Skip to content

Action Auto-Discovery Design

Overview

The auto-discovery system implements a plugin architecture using Python entry points where actions are automatically found and registered without any configuration files. This design eliminates the need for manual registry management while providing a seamless plugin ecosystem for causal discovery workflows.

The system uses lazy loading to avoid circular import issues - entry points are discovered at startup (metadata only), but the actual action classes are only loaded when first used.

How Auto-Discovery Works: The Complete Journey

Phase 1: System Initialisation

Step 1: Workflow Engine Starts

When a user runs causaliq-workflow experiment.yml:

  1. WorkflowExecutor initialisation: Creates a new WorkflowExecutor instance
  2. ActionRegistry creation: Instantiates ActionRegistry() which triggers discovery
  3. Entry point discovery: The registry scans for causaliq.actions entry points

Step 2: Entry Point Discovery (Lazy Loading)

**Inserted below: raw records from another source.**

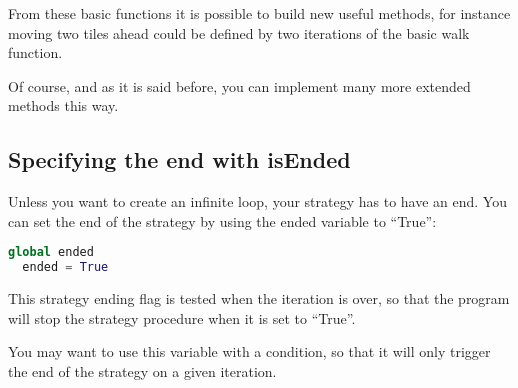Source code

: \documentclass[a4paper,11pt]{article}
\begin{document}
From these basic functions it is possible to build new useful methods,
for instance moving two tiles ahead could be defined by two iterations
of the basic walk function.

Of course, and as it is said before, you can implement many more
extended methods this way.

\subsection{Specifying the end with isEnded}

Unless you want to create an infinite loop, your strategy has to have
an end. You can set the end of the strategy by using the ended
variable to ``True'':

\begin{lstlisting}[language=Python]
  global ended
  ended = True
\end{lstlisting}

This strategy ending flag is tested when the iteration is over, so
that the program will stop the strategy procedure when it is set to
``True''.

You may want to use this variable with a condition, so that it will
only trigger the end of the strategy on a given iteration.



\end{document}
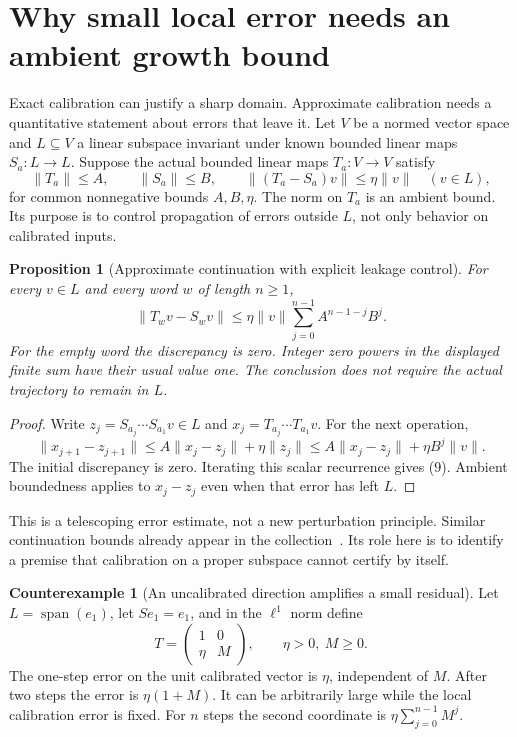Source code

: \documentclass[11pt,letterpaper]{article}
\theoremstyle{plain}
\newtheorem{proposition}[theorem]{Proposition}
\theoremstyle{definition}
\newtheorem{counterexample}[theorem]{Counterexample}
\newcommand{\Span}{\operatorname{span}}\newcommand{\Pow}{\mathcal P}
\begin{document}
\section{Why small local error needs an ambient growth bound}\label{sec:approx}
Exact calibration can justify a sharp domain. Approximate calibration needs a quantitative statement about errors that leave it. Let $V$ be a normed vector space and $L\subseteq V$ a linear subspace invariant under known bounded linear maps $S_a:L\to L$. Suppose the actual bounded linear maps $T_a:V\to V$ satisfy
\[
\|T_a\|\le A,\qquad \|S_a\|\le B,\qquad
\|(T_a-S_a)v\|\le\eta\|v\|\quad(v\in L),\tag{8}
\]
for common nonnegative bounds $A,B,\eta$. The norm on $T_a$ is an ambient bound. Its purpose is to control propagation of errors outside $L$, not only behavior on calibrated inputs.

\begin{proposition}[Approximate continuation with explicit leakage control]\label{prop:approx}
For every $v\in L$ and every word $w$ of length $n\ge1$,
\[
\|T_wv-S_wv\|
\le\eta\|v\|\sum_{j=0}^{n-1}A^{n-1-j}B^j.\tag{9}
\]
For the empty word the discrepancy is zero. Integer zero powers in the displayed finite sum have their usual value one. The conclusion does not require the actual trajectory to remain in $L$.
\end{proposition}
\begin{proof}
Write $z_j=S_{a_j}\cdots S_{a_1}v\in L$ and $x_j=T_{a_j}\cdots T_{a_1}v$. For the next operation,
\[
\|x_{j+1}-z_{j+1}\|
\le A\|x_j-z_j\|+\eta\|z_j\|
\le A\|x_j-z_j\|+\eta B^j\|v\|.
\]
The initial discrepancy is zero. Iterating this scalar recurrence gives (9). Ambient boundedness applies to $x_j-z_j$ even when that error has left $L$.
\end{proof}

This is a telescoping error estimate, not a new perturbation principle. Similar continuation bounds already appear in the collection~\cite{understanding,resolution}. Its role here is to identify a premise that calibration on a proper subspace cannot certify by itself.

\begin{counterexample}[An uncalibrated direction amplifies a small residual]\label{ce:growth}
Let $L=\Span(e_1)$, let $Se_1=e_1$, and in the $\ell^1$ norm define
\[
T=\begin{pmatrix}1&0\\ \eta&M\end{pmatrix},\qquad \eta>0,\ M\ge0.
\]
The one-step error on the unit calibrated vector is $\eta$, independent of $M$. After two steps the error is $\eta(1+M)$. It can be arbitrarily large while the local calibration error is fixed. For $n$ steps the second coordinate is $\eta\sum_{j=0}^{n-1}M^j$.
\end{counterexample}
\end{document}
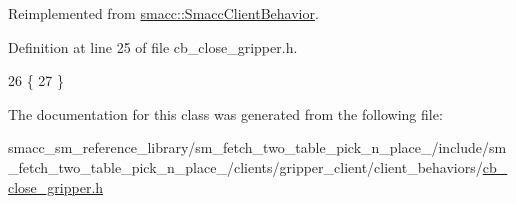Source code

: Reimplemented from \hyperlink{classsmacc_1_1SmaccClientBehavior_a7e4fb6ce81ff96dc172425852d69c0c5}{smacc\+::\+Smacc\+Client\+Behavior}.



Definition at line 25 of file cb\+\_\+close\+\_\+gripper.\+h.


\begin{DoxyCode}
26     \{
27     \}
\end{DoxyCode}


The documentation for this class was generated from the following file\+:\begin{DoxyCompactItemize}
\item 
smacc\+\_\+sm\+\_\+reference\+\_\+library/sm\+\_\+fetch\+\_\+two\+\_\+table\+\_\+pick\+\_\+n\+\_\+place\+\_/include/sm\+\_\+fetch\+\_\+two\+\_\+table\+\_\+pick\+\_\+n\+\_\+place\+\_/clients/gripper\+\_\+client/client\+\_\+behaviors/\hyperlink{sm__fetch__two__table__pick__n__place__1_2include_2sm__fetch__two__table__pick__n__place__1_2cli9fa49da810358bc3da34abe22ec5e233}{cb\+\_\+close\+\_\+gripper.\+h}\end{DoxyCompactItemize}
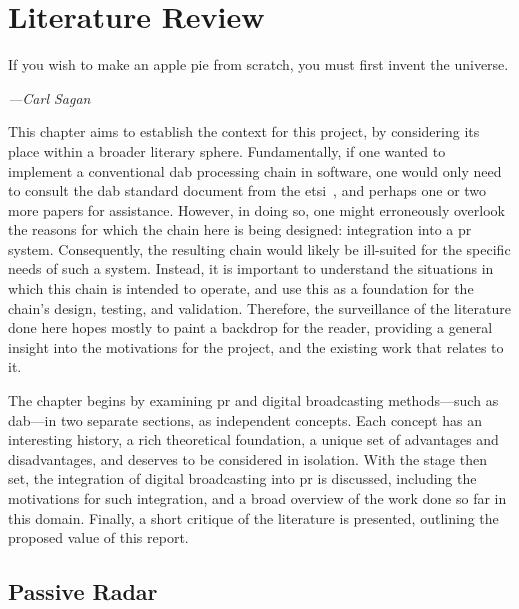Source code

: \documentclass[class=report,11pt,crop=false]{standalone}
\begin{document}
\ifstandalone
\tableofcontents
\fi
\chapter{Literature Review \label{ch:literature}}
\epigraph{If you wish to make an apple pie from scratch, you must first invent the universe.}%
    {\emph{---Carl Sagan}}
This chapter aims to establish the context for this project, by considering its place within a broader literary sphere. Fundamentally, if one wanted to implement a conventional \gls{dab} processing chain in software, one would only need to consult the \gls{dab} standard document from the \gls{etsi}~\cite{dabstandard}, and perhaps one or two more papers for assistance. However, in doing so, one might erroneously overlook the reasons for which the chain here is being designed: integration into a \gls{pr} system. Consequently, the resulting chain would likely be ill-suited for the specific needs of such a system. Instead, it is important to understand the situations in which this chain is intended to operate, and use this as a foundation for the chain's design, testing, and validation. Therefore, the surveillance of the literature done here hopes mostly to paint a backdrop for the reader, providing a general insight into the motivations for the project, and the existing work that relates to it.

The chapter begins by examining \gls{pr} and digital broadcasting methods---such as \gls{dab}---in two separate sections, as independent concepts. Each concept has an interesting history, a rich theoretical foundation, a unique set of advantages and disadvantages, and deserves to be considered in isolation. With the stage then set, the integration of digital broadcasting into \gls{pr} is discussed, including the motivations for such integration, and a broad overview of the work done so far in this domain. Finally, a short critique of the literature is presented, outlining the proposed value of this report.

\section{Passive Radar}
\end{document}
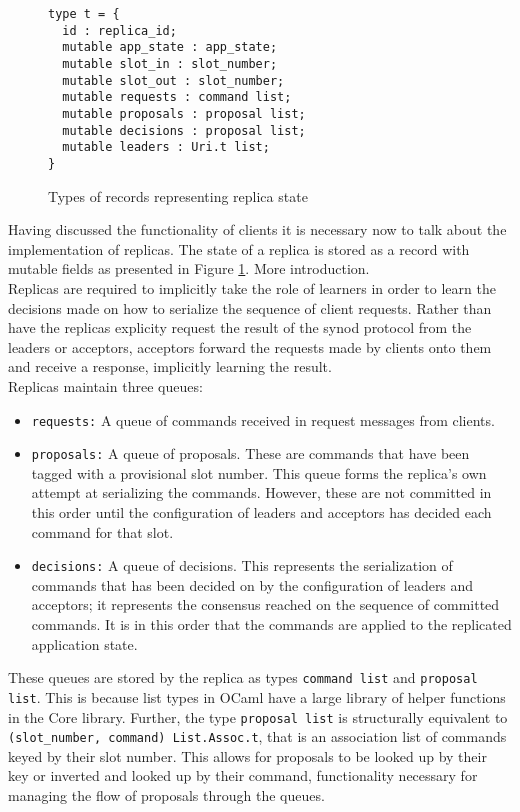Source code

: \begin{figure}
\begin{lstlisting}
type t = {
  id : replica_id;
  mutable app_state : app_state;
  mutable slot_in : slot_number;
  mutable slot_out : slot_number;
  mutable requests : command list;
  mutable proposals : proposal list;
  mutable decisions : proposal list;
  mutable leaders : Uri.t list;
}
\end{lstlisting}
\centering
\caption{Types of records representing replica state}
\label{fig:replica-types}
\end{figure}

Having discussed the functionality of clients it is necessary now to talk about the implementation of replicas. The state of a replica is stored as a record with mutable fields as presented in Figure \ref{fig:replica-types}. More introduction. \\

Replicas are required to implicitly take the role of learners in order to learn the decisions made on how to serialize the sequence of client requests. Rather than have the replicas explicity request the result of the synod protocol from the leaders or acceptors, acceptors forward the requests made by clients onto them and receive a response, implicitly learning the result. \\

Replicas maintain three queues: 
\begin{itemize}
  \item \texttt{requests:} A queue of commands received in request messages from clients.
  \item \texttt{proposals:} A queue of proposals. These are commands that have been tagged with a provisional slot number. This queue forms the replica's own attempt at serializing the commands. However, these are not committed in this order until the configuration of leaders and acceptors has decided each command for that slot.
  \item \texttt{decisions:} A queue of decisions. This represents the serialization of commands that has been decided on by the configuration of leaders and acceptors; it represents the consensus reached on the sequence of committed commands. It is in this order that the commands are applied to the replicated application state.
\end{itemize}

These queues are stored by the replica as types \texttt{command list} and \texttt{proposal list}. This is because list types in OCaml have a large library of helper functions in the Core library. Further, the type \texttt{proposal list} is structurally equivalent to \texttt{(slot\_number, command) List.Assoc.t}, that is an association list of commands keyed by their slot number. This allows for proposals to be looked up by their key or inverted and looked up by their command, functionality necessary for managing the flow of proposals through the queues. \\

The system discovers actions without importing them:

  1. Entry point enumeration: Uses importlib.metadata.entry_points() to find all packages that declare causaliq.actions entry points
  2. Metadata recording: Stores entry point metadata (name, module path) without loading
  3. Deferred loading: Actual imports happen only when an action is first used

This lazy loading approach is critical for avoiding circular imports, since action packages (like causaliq-knowledge) depend on causaliq-workflow.

Phase 2: Action Loading (On Demand)

Step 3: First Use Triggers Loading

When a workflow references an action:

steps:
  - name: "Generate Graph"
    uses: "causaliq-knowledge"  # Triggers lazy load
    with:
      action: "generate_graph"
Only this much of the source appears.